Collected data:
>>>>
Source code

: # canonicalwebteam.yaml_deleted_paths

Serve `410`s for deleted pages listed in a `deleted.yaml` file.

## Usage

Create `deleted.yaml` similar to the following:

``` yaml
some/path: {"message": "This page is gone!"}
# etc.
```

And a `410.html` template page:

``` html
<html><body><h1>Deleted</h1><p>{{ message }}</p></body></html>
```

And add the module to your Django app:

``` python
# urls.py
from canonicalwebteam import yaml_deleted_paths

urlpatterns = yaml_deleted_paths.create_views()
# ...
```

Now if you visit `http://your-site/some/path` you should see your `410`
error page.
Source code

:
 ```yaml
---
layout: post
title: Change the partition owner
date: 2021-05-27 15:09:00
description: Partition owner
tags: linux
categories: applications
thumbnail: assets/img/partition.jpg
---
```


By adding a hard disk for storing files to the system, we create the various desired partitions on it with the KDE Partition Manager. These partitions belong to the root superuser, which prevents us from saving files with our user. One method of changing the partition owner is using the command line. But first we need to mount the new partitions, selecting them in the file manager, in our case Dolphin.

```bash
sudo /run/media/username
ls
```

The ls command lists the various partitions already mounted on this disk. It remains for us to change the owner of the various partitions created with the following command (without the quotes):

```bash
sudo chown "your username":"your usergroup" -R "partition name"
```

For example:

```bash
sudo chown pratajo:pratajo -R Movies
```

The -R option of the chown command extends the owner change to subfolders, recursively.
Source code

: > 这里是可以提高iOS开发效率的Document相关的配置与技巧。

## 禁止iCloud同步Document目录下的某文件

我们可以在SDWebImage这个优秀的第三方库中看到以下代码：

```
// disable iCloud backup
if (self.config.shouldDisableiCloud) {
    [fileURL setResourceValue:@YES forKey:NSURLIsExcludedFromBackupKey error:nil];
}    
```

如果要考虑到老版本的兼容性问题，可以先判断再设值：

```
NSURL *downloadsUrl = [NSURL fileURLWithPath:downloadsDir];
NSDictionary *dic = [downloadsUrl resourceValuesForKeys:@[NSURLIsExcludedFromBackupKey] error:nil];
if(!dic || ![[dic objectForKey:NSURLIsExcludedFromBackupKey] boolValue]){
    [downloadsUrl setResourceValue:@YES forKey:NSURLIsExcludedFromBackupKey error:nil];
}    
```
<<<<
- Assigned task -
Your answer should consist of all lines above that include the string "disk".

- Answer section -
By adding a hard disk for storing files to the system, we create the various desired partitions on it with the KDE Partition Manager. These partitions belong to the root superuser, which prevents us from saving files with our user. One method of changing the partition owner is using the command line. But first we need to mount the new partitions, selecting them in the file manager, in our case Dolphin.
The ls command lists the various partitions already mounted on this disk. It remains for us to change the owner of the various partitions created with the following command (without the quotes):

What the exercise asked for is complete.